*Problem statement*
The whole listing below is to be copied exactly, with every picture left out.

*Entries supplied*
──────

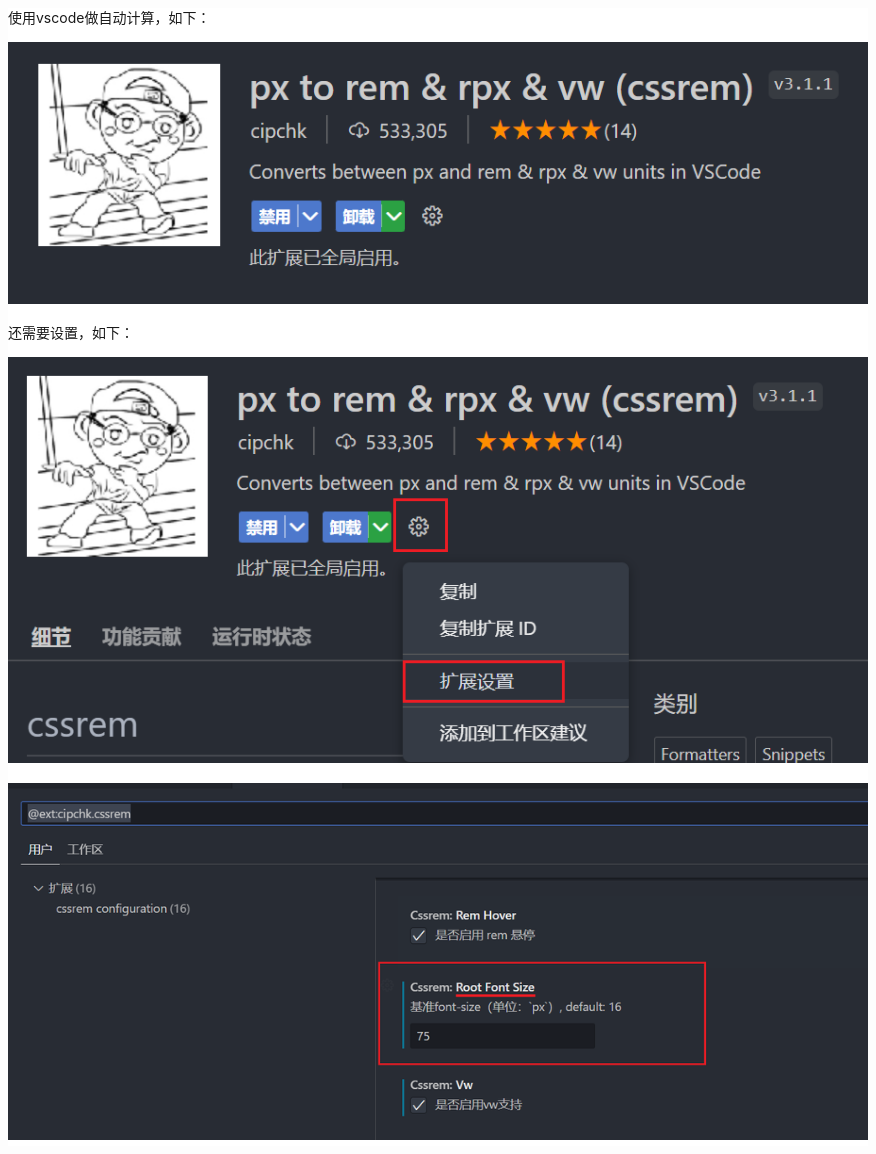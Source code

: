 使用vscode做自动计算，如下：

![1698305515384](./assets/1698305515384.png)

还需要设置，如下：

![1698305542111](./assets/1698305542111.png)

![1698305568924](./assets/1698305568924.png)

──────

*Solution to the problem*
Source code

: 使用vscode做自动计算，如下：

![1698305515384](./assets/1698305515384.png)

还需要设置，如下：

![1698305542111](./assets/1698305542111.png)

![1698305568924](./assets/1698305568924.png)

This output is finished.